[[ Excerpted data, beginning ]]

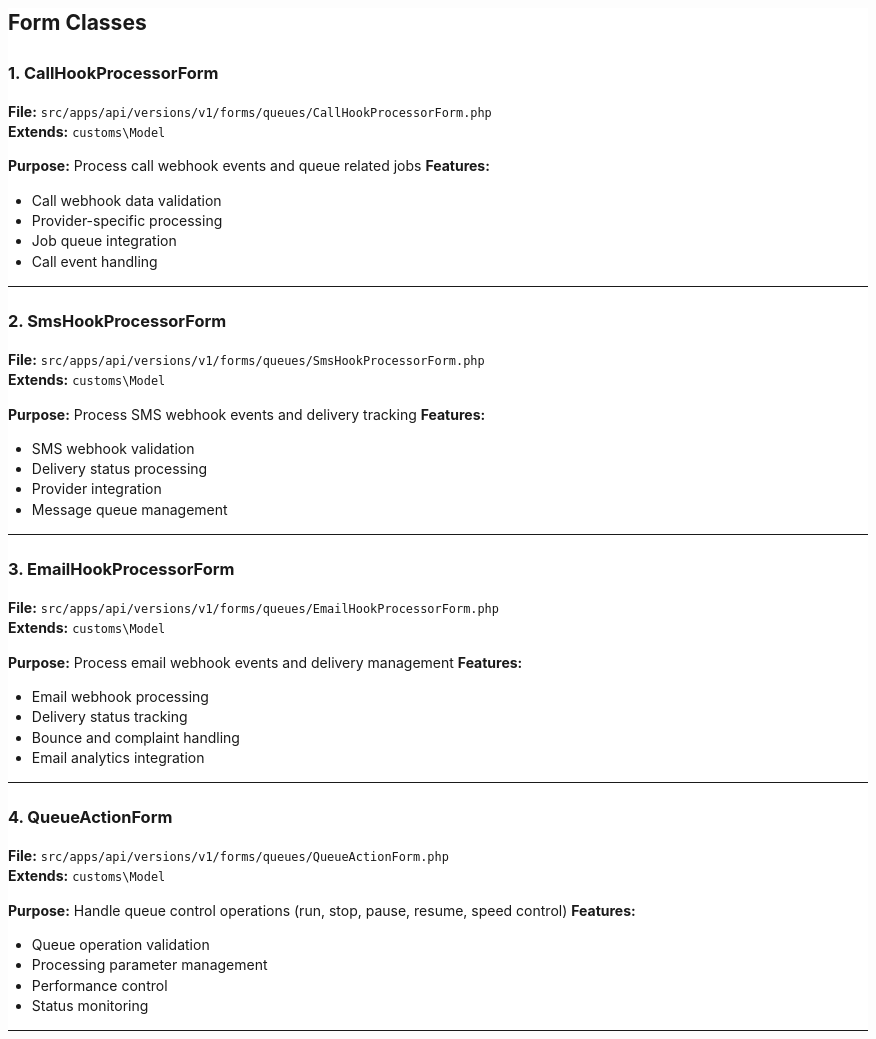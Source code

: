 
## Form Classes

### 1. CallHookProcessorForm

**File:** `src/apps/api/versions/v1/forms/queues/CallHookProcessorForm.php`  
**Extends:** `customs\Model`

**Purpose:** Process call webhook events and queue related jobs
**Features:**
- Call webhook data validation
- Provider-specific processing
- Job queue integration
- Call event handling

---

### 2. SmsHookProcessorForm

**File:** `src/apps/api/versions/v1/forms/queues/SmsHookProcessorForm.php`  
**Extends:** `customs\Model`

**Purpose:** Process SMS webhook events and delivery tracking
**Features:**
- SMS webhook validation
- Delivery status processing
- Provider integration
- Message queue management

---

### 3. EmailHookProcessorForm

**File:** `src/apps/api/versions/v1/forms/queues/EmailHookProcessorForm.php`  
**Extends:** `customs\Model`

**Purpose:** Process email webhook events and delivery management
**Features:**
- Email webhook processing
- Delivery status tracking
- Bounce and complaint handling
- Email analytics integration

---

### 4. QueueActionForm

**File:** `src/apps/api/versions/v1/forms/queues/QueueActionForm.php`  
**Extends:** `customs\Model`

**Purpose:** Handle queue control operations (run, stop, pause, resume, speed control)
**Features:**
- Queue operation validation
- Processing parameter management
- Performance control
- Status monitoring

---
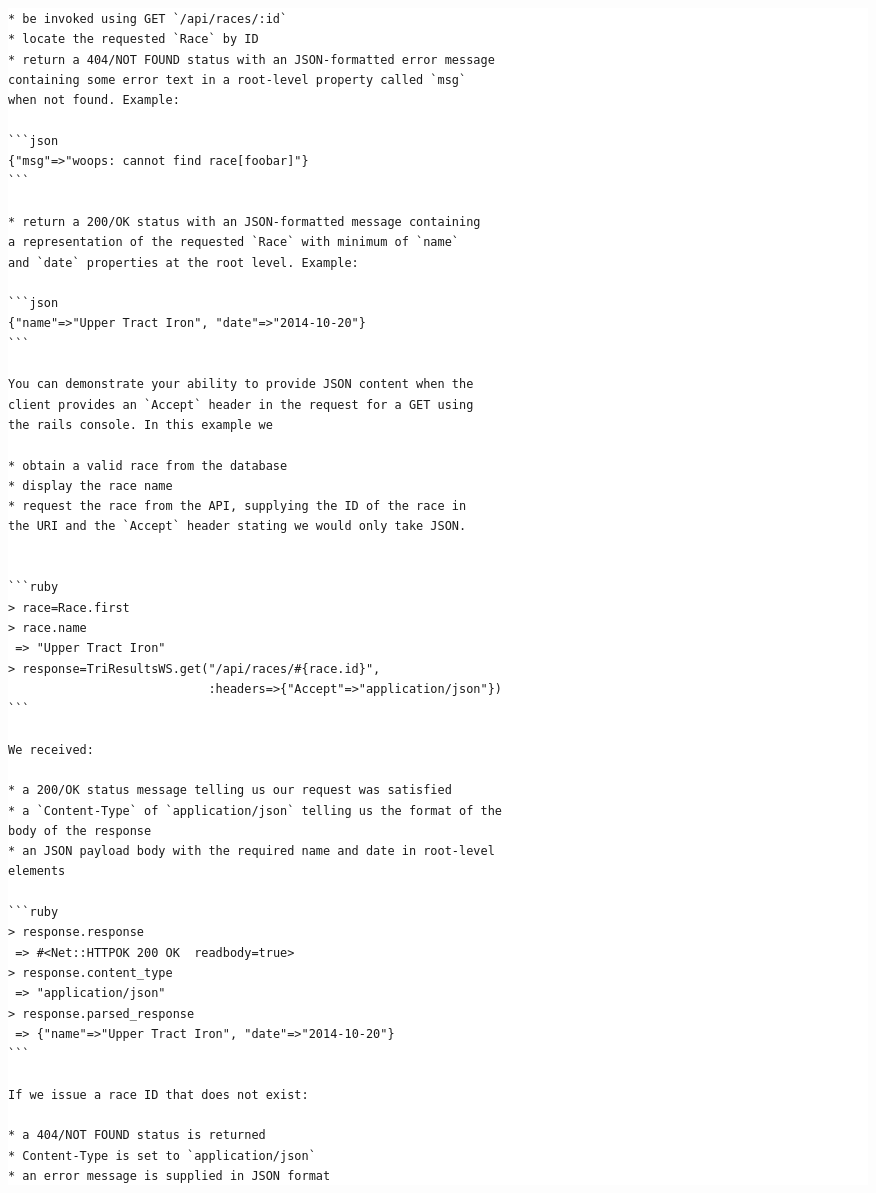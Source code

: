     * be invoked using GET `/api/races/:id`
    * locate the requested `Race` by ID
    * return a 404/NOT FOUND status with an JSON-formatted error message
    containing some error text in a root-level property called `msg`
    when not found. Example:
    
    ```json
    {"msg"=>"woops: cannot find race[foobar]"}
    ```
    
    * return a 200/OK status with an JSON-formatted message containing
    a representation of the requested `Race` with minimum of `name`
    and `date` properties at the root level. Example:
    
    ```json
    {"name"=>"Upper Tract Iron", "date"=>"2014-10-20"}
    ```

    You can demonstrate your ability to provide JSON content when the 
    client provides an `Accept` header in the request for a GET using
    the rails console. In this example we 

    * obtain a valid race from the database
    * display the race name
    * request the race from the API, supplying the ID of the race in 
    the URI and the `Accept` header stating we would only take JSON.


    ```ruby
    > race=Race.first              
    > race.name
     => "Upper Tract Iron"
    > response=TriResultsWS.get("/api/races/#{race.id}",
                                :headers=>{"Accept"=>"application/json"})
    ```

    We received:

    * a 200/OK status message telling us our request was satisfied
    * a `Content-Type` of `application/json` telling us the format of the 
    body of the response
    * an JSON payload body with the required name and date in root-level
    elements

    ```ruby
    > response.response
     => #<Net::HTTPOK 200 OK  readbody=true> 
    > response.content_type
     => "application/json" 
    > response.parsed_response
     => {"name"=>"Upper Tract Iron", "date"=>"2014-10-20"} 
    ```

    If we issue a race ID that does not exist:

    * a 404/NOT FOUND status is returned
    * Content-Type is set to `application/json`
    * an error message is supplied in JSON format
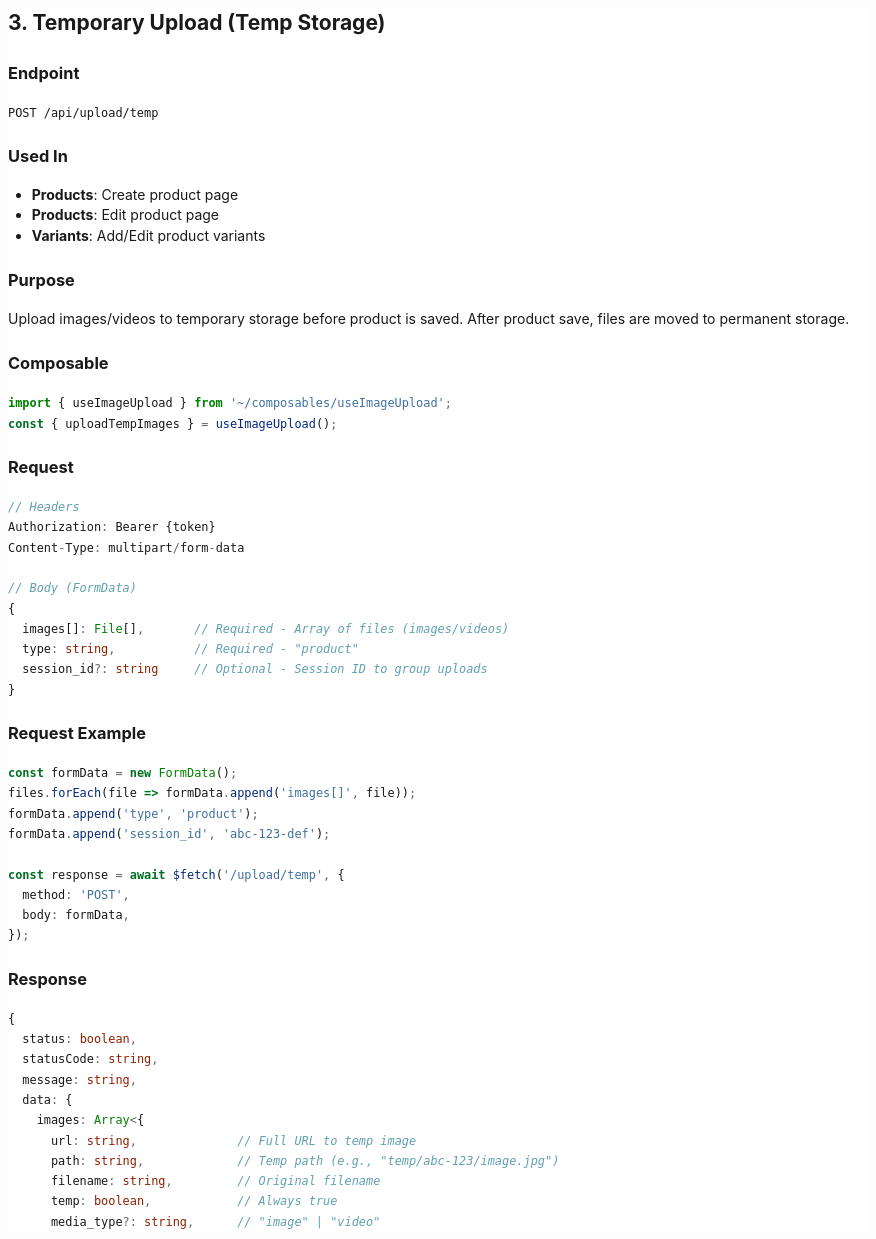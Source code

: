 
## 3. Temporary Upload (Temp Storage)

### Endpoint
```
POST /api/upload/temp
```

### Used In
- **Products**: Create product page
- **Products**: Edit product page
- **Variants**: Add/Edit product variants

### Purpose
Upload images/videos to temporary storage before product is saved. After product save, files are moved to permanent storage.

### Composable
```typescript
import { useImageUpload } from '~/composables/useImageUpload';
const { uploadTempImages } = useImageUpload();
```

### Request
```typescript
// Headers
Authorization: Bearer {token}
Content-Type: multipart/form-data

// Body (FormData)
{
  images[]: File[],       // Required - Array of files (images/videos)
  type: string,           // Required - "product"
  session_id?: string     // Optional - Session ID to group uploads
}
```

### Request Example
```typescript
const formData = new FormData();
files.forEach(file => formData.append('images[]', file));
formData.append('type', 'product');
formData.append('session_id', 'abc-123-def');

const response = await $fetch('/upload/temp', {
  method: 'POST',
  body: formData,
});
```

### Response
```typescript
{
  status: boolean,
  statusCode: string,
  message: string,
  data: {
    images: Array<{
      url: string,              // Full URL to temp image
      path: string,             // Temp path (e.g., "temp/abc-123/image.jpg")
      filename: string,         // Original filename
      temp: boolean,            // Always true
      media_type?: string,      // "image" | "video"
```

[[ Excerpted data, end ]]

Required work - Pick out, from the lines above, every one that contains the string "queues".

Problem solution -
**File:** `src/apps/api/versions/v1/forms/queues/CallHookProcessorForm.php`  
**File:** `src/apps/api/versions/v1/forms/queues/SmsHookProcessorForm.php`  
**File:** `src/apps/api/versions/v1/forms/queues/EmailHookProcessorForm.php`  
**File:** `src/apps/api/versions/v1/forms/queues/QueueActionForm.php`  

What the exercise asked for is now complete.